**Problem to solve**
Show me each line of the listing below where the word "type" appears.

**Data under study**
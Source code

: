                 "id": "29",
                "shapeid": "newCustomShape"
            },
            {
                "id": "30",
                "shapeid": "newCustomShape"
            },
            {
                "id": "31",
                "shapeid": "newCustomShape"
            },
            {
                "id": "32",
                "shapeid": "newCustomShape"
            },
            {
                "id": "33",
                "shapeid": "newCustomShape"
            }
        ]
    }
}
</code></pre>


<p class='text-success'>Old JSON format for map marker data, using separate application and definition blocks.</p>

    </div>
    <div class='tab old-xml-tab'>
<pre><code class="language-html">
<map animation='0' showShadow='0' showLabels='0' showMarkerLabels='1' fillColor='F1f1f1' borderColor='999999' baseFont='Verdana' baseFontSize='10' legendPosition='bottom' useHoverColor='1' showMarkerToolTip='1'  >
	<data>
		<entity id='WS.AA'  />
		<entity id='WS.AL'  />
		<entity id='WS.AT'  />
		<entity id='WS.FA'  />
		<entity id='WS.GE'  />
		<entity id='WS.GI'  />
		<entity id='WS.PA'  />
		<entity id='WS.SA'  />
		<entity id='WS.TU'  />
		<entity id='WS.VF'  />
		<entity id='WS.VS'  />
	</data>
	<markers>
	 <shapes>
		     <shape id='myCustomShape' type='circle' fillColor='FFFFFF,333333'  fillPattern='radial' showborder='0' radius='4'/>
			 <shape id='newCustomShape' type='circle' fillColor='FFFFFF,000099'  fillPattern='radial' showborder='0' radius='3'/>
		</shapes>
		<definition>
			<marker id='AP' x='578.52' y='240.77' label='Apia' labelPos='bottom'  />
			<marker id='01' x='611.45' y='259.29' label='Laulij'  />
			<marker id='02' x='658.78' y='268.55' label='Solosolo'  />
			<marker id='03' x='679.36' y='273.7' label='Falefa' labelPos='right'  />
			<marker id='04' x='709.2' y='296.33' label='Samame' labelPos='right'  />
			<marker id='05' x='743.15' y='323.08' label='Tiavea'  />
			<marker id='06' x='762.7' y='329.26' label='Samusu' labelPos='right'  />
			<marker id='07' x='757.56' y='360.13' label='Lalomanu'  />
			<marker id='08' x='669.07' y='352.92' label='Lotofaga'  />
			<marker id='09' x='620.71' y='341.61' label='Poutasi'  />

**Completed exercise**
		     <shape id='myCustomShape' type='circle' fillColor='FFFFFF,333333'  fillPattern='radial' showborder='0' radius='4'/>
			 <shape id='newCustomShape' type='circle' fillColor='FFFFFF,000099'  fillPattern='radial' showborder='0' radius='3'/>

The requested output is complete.